Final stack structure

The algorithm autonomously selected which materials to use and determined the optimal layer thicknesses.

python

fig, ax = result.stack.plot_structure()

Before vs. after comparison

The final design meets the stringent R < 1% spec across the entire 420–680 nm band — something impossible with a single-layer coating on N-BK7.

python

# Rebuild starting design for comparison
stack_initial = ThinFilmStack(incident_material=air, substrate_material=nbk7)
stack_initial.add_layer_nm(mgf2, 100.0, name="MgF2")

wl_eval = np.linspace(400, 720, 300)
R_initial = np.array([
 ThinFilmOperand.reflectance(stack_initial, wl) for wl in wl_eval
])
R_final = np.array([ThinFilmOperand.reflectance(result.stack, wl) for wl in wl_eval])

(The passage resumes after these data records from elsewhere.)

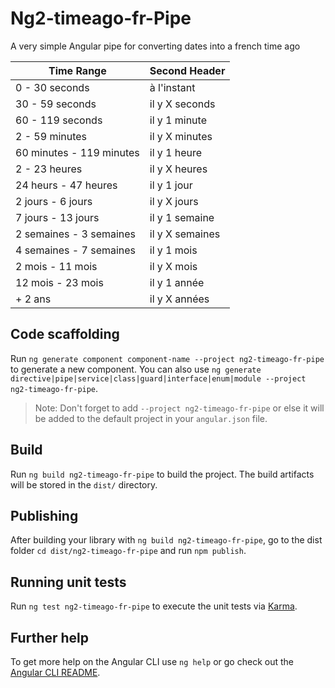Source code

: # Ng2-timeago-fr-Pipe

A very simple Angular pipe for converting dates into a french time ago

| Time Range  | Second Header |
| ------------- | ------------- |
| 0 - 30 seconds | à l'instant  |
| 30 - 59 seconds  | il y X seconds  |
| 60 - 119 seconds  | il y 1 minute  |
| 2 - 59 minutes  | il y X minutes  |
| 60 minutes - 119 minutes  | il y 1 heure  |
| 2 - 23 heures  | il y X heures  |
| 24 heurs - 47 heures   | il y 1 jour  |
| 2 jours - 6 jours   | il y X jours  |
| 7 jours - 13 jours   | il y 1 semaine  |
| 2 semaines - 3 semaines   | il y X semaines  |
| 4 semaines - 7 semaines   | il y 1 mois  |
| 2 mois - 11 mois   | il y X mois  |
| 12 mois - 23 mois   | il y 1 année |
| + 2 ans    | il y X années |


## Code scaffolding

Run `ng generate component component-name --project ng2-timeago-fr-pipe` to generate a new component. You can also use `ng generate directive|pipe|service|class|guard|interface|enum|module --project ng2-timeago-fr-pipe`.
> Note: Don't forget to add `--project ng2-timeago-fr-pipe` or else it will be added to the default project in your `angular.json` file. 

## Build

Run `ng build ng2-timeago-fr-pipe` to build the project. The build artifacts will be stored in the `dist/` directory.

## Publishing

After building your library with `ng build ng2-timeago-fr-pipe`, go to the dist folder `cd dist/ng2-timeago-fr-pipe` and run `npm publish`.

## Running unit tests

Run `ng test ng2-timeago-fr-pipe` to execute the unit tests via [Karma](https://karma-runner.github.io).

## Further help

To get more help on the Angular CLI use `ng help` or go check out the [Angular CLI README](https://github.com/angular/angular-cli/blob/master/README.md).
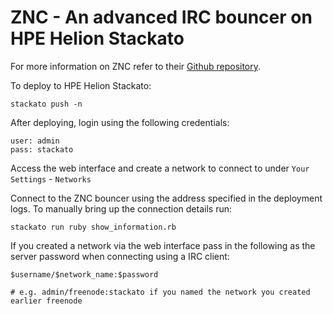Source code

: ZNC - An advanced IRC bouncer on HPE Helion Stackato
====================================================
For more information on ZNC refer to their [Github repository](https://github.com/znc/znc).

To deploy to HPE Helion Stackato:

    stackato push -n

After deploying, login using the following credentials:

    user: admin
    pass: stackato

Access the web interface and create a network to connect to under `Your Settings` - `Networks`

Connect to the ZNC bouncer using the address specified in the deployment logs. To manually bring up the connection details run:

    stackato run ruby show_information.rb

If you created a network via the web interface pass in the following as the server password when connecting using a IRC client:

    $username/$network_name:$password
    
    # e.g. admin/freenode:stackato if you named the network you created earlier freenode 
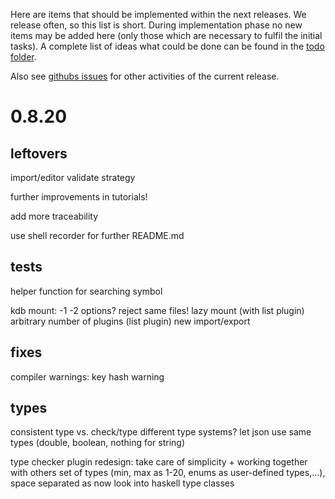 Here are items that should be implemented within the next releases.
We release often, so this list is short.
During implementation phase no new items may be added here (only
those which are necessary to fulfil the initial tasks).
A complete list of ideas what could be done can be found in the
[todo folder](.).

Also see [githubs issues](http://git.libelektra.org/issues)
for other activities of the current release.






# 0.8.20

## leftovers

import/editor validate strategy

further improvements in tutorials!

add more traceability

use shell recorder for further README.md


## tests

helper function for searching symbol

kdb mount:
	-1 -2 options?
	reject same files!
	lazy mount (with list plugin)
	arbitrary number of plugins (list plugin)
	new import/export


## fixes

compiler warnings:
	key hash warning


## types

consistent type vs. check/type
different type systems?
let json use same types (double, boolean, nothing for string)

type checker plugin redesign: take care of simplicity + working together with others
	set of types (min, max as 1-20, enums as user-defined types,...), space separated as now
	look into haskell type classes





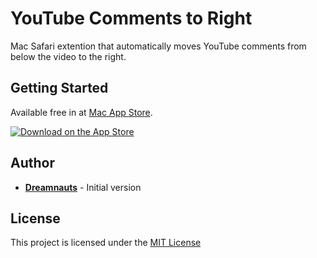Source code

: # YouTube Comments to Right

Mac Safari extention that automatically moves YouTube comments from below the video to the right.

## Getting Started

Available free in at [Mac App Store](https://apps.apple.com/us/app/youtube-comments-to-right/id6743141528).

[![Download on the App Store](https://upload.wikimedia.org/wikipedia/commons/thumb/3/3c/Download_on_the_App_Store_Badge.svg/135px-Download_on_the_App_Store_Badge.svg.png)](https://apps.apple.com/us/app/youtube-comments-to-right/id6743141528)

## Author

- [**Dreamnauts**](https://github.com/dreamnauts) - Initial version

## License

This project is licensed under the [MIT License](./LICENSE)



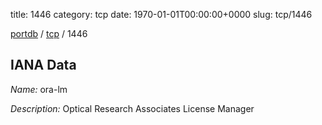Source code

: title: 1446
category: tcp
date: 1970-01-01T00:00:00+0000
slug: tcp/1446

[portdb](/) / [tcp](/category/tcp.html) / 1446


## IANA Data

_Name:_ ora-lm

_Description:_ Optical Research Associates License Manager

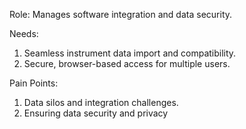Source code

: Role: 
Manages software integration and data security.

Needs:
1. Seamless instrument data import and compatibility.
2. Secure, browser-based access for multiple users.

Pain Points:
1. Data silos and integration challenges.
2. Ensuring data security and privacy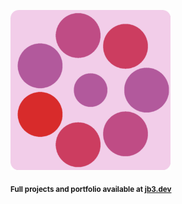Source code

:<a href="https://github.com/jb3/fractal"><img width="256px" src="fractal-20251101-213827.png"/></a>

<sub>**Full projects and portfolio available at [jb3.dev](https://jb3.dev/)**</sub>
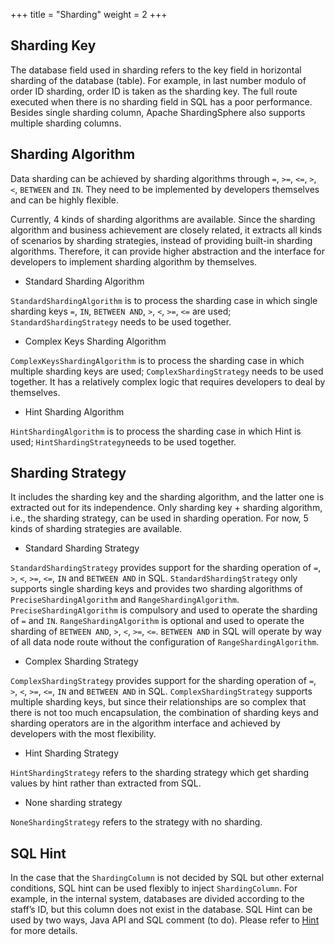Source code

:+++
title = "Sharding"
weight = 2
+++

## Sharding Key

The database field used in sharding refers to the key field in horizontal sharding of the database (table). 
For example, in last number modulo of order ID sharding, order ID is taken as the sharding key. 
The full route executed when there is no sharding field in SQL has a poor performance. 
Besides single sharding column, Apache ShardingSphere also supports multiple sharding columns.

## Sharding Algorithm

Data sharding can be achieved by sharding algorithms through `=`, `>=`, `<=`, `>`, `<`, `BETWEEN` and `IN`. 
They need to be implemented by developers themselves and can be highly flexible.

Currently, 4 kinds of sharding algorithms are available. 
Since the sharding algorithm and business achievement are closely related, it extracts all kinds of scenarios by sharding strategies, instead of providing built-in sharding algorithms. 
Therefore, it can provide higher abstraction and the interface for developers to implement sharding algorithm by themselves.

- Standard Sharding Algorithm

`StandardShardingAlgorithm` is to process the sharding case in which single sharding keys `=`, `IN`, `BETWEEN AND`, `>`, `<`, `>=`, `<=` are used; `StandardShardingStrategy` needs to be used together.

- Complex Keys Sharding Algorithm

`ComplexKeysShardingAlgorithm` is to process the sharding case in which multiple sharding keys are used; `ComplexShardingStrategy` needs to be used together.
It has a relatively complex logic that requires developers to deal by themselves.

- Hint Sharding Algorithm

`HintShardingAlgorithm` is to process the sharding case in which Hint is used; `HintShardingStrategy`needs to be used together.

## Sharding Strategy

It includes the sharding key and the sharding algorithm, and the latter one is extracted out for its independence. 
Only sharding key + sharding algorithm, i.e., the sharding strategy, can be used in sharding operation. For now, 5 kinds of sharding strategies are available.

- Standard Sharding Strategy

`StandardShardingStrategy` provides support for the sharding operation of `=`, `>`, `<`, `>=`, `<=`, `IN` and `BETWEEN AND` in SQL. 
`StandardShardingStrategy` only supports single sharding keys and provides two sharding algorithms of `PreciseShardingAlgorithm` and `RangeShardingAlgorithm`. 
`PreciseShardingAlgorithm` is compulsory and used to operate the sharding of `=` and `IN`. 
`RangeShardingAlgorithm` is optional and used to operate the sharding of `BETWEEN AND`, `>`, `<`, `>=`, `<=`. 
`BETWEEN AND` in SQL will operate by way of all data node route without the configuration of `RangeShardingAlgorithm`.

- Complex Sharding Strategy

`ComplexShardingStrategy` provides support for the sharding operation of `=`, `>`, `<`, `>=`, `<=`, `IN` and `BETWEEN AND` in SQL. 
`ComplexShardingStrategy` supports multiple sharding keys, but since their relationships are so complex that there is not too much encapsulation, 
the combination of sharding keys and sharding operators are in the algorithm interface and achieved by developers with the most flexibility.

- Hint Sharding Strategy

`HintShardingStrategy` refers to the sharding strategy which get sharding values by hint rather than extracted from SQL.

- None sharding strategy

`NoneShardingStrategy` refers to the strategy with no sharding.

## SQL Hint

In the case that the `ShardingColumn` is not decided by SQL but other external conditions, SQL hint can be used flexibly to inject `ShardingColumn`. 
For example, in the internal system, databases are divided according to the staff’s ID, but this column does not exist in the database. 
SQL Hint can be used by two ways, Java API and SQL comment (to do).
Please refer to [Hint](/en/features/sharding/concept/hint/) for more details.

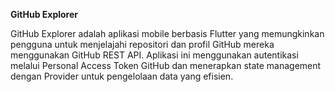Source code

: **GitHub Explorer**

GitHub Explorer adalah aplikasi mobile berbasis Flutter yang memungkinkan pengguna untuk menjelajahi repositori dan profil GitHub mereka menggunakan GitHub REST API. Aplikasi ini menggunakan autentikasi melalui Personal Access Token GitHub dan menerapkan state management dengan Provider untuk pengelolaan data yang efisien.

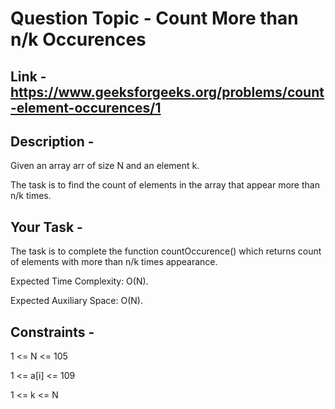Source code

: # Question Topic - Count More than n/k Occurences

## Link - https://www.geeksforgeeks.org/problems/count-element-occurences/1


## Description -

Given an array arr of size N and an element k. 

The task is to find the count of elements in the array that appear more than n/k times.



## Your Task -

The task is to complete the function countOccurence() which returns count of elements with more than n/k times appearance.

Expected Time Complexity: O(N).

Expected Auxiliary Space: O(N).


## Constraints -

1 <= N <= 105

1 <= a[i] <= 109

1 <= k <= N
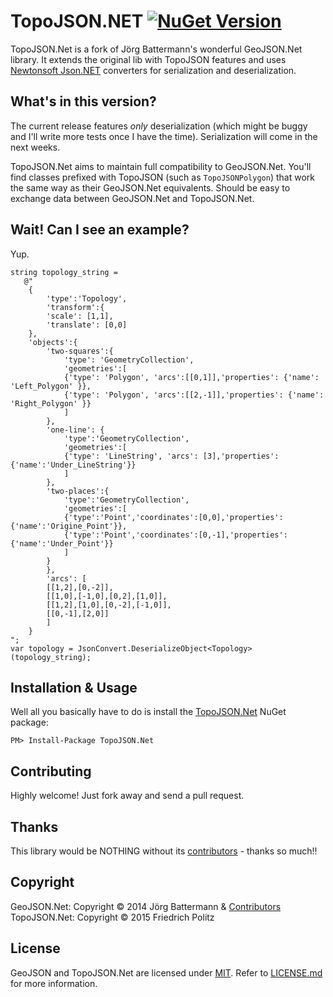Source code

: ﻿# TopoJSON.NET [![NuGet Version](http://img.shields.io/nuget/v/TopoJSON.NET.svg?style=flat)](https://www.nuget.org/packages/TopoJSON.NET/)

TopoJSON.Net is a fork of Jörg Battermann's wonderful GeoJSON.Net library. It extends the original lib with TopoJSON features and uses [Newtonsoft Json.NET](http://json.codeplex.com) converters for serialization and deserialization.

## What's in this version?
The current release features *only* deserialization (which might be buggy and I'll write more tests once I have the time). Serialization will come in the next weeks.

TopoJSON.Net aims to maintain full compatibility to GeoJSON.Net. You'll find classes prefixed with TopoJSON (such as `TopoJSONPolygon`) that work the same way as their GeoJSON.Net equivalents. Should be easy to exchange data between GeoJSON.Net and TopoJSON.Net.

## Wait! Can I see an example?

Yup.

    string topology_string = 
       @"
        {
            'type':'Topology',
            'transform':{
            'scale': [1,1],
            'translate': [0,0]
        },
        'objects':{
            'two-squares':{
                'type': 'GeometryCollection',
                'geometries':[
                {'type': 'Polygon', 'arcs':[[0,1]],'properties': {'name': 'Left_Polygon' }},
                {'type': 'Polygon', 'arcs':[[2,-1]],'properties': {'name': 'Right_Polygon' }}
                ]
            },
            'one-line': {
                'type':'GeometryCollection',
                'geometries':[
                {'type': 'LineString', 'arcs': [3],'properties':{'name':'Under_LineString'}}
                ]
            },
            'two-places':{
                'type':'GeometryCollection',
                'geometries':[
                {'type':'Point','coordinates':[0,0],'properties':{'name':'Origine_Point'}},
                {'type':'Point','coordinates':[0,-1],'properties':{'name':'Under_Point'}}
                ]
            }
            },
            'arcs': [
            [[1,2],[0,-2]],
            [[1,0],[-1,0],[0,2],[1,0]],
            [[1,2],[1,0],[0,-2],[-1,0]],
            [[0,-1],[2,0]]
            ]
        }
    ";
    var topology = JsonConvert.DeserializeObject<Topology>(topology_string);

## Installation & Usage
Well all you basically have to do is install the [TopoJSON.Net](https://www.nuget.org/packages/TopoJSON.Net/) NuGet package:

`PM> Install-Package TopoJSON.Net`

## Contributing
Highly welcome! Just fork away and send a pull request.


## Thanks
This library would be NOTHING without its [contributors](https://github.com/jbattermann/GeoJSON.Net/graphs/contributors) - thanks so much!!

## Copyright

GeoJSON.Net: Copyright © 2014 Jörg Battermann & [Contributors](https://github.com/jbattermann/GeoJSON.Net/graphs/contributors)
TopoJSON.Net: Copyright © 2015 Friedrich Politz

## License

GeoJSON and TopoJSON.Net are licensed under [MIT](http://www.opensource.org/licenses/mit-license.php "Read more about the MIT license form"). Refer to [LICENSE.md](https://github.com/Freddixx/TopoJSON.Net/blob/master/LICENSE.md) for more information.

fig, ax = plt.subplots(figsize=(9, 5))
ax.plot(wl_eval, R_initial * 100, "--", color="gray",
     linewidth=1.5, label="Starting design (1 layer)")
ax.plot(wl_eval, R_final * 100, "-", color="steelblue",
     linewidth=2,
     label=f"After needle synthesis ({len(result.stack.layers)} layers)")
ax.axhline(1.0, color="red", linestyle="--",
        linewidth=1, alpha=0.7, label="Spec: R < 1%")
ax.axvspan(420, 680, alpha=0.06, color="blue")
ax.set_xlabel("Wavelength (nm)")
ax.set_ylabel("Reflectance (%)")
ax.set_title("Broadband AR on N-BK7 — Needle Synthesis Result")
ax.set_ylim(0, 5)
ax.legend()
ax.grid(True, alpha=0.3)
fig.tight_layout();

Part 2: Dichroic Beamsplitter

Starting design: (HL)³ quarter-wave stack

We start from a simple 6-layer TiO2/SiO2 quarter-wave stack tuned to 500 nm. This gives some initial reflectance in the blue but is far from meeting spec.

python

# (HL)^3 quarter-wave stack at 500 nm
# QW optical thickness: n*d = 500/4 = 125 nm
# TiO2 (n~2.65): d = 125/2.65 ~ 47 nm
# SiO2 (n~1.46): d = 125/1.46 ~ 86 nm
stack_d = ThinFilmStack(incident_material=air, substrate_material=nbk7)
for _ in range(3):
 stack_d.add_layer_nm(tio2, 47.0, name="TiO2")
 stack_d.add_layer_nm(sio2, 86.0, name="SiO2")
print(stack_d)

# Plot starting performance
wl_plot = np.linspace(400, 720, 300)
R_start_d = np.array([ThinFilmOperand.reflectance(stack_d, wl) for wl in wl_plot])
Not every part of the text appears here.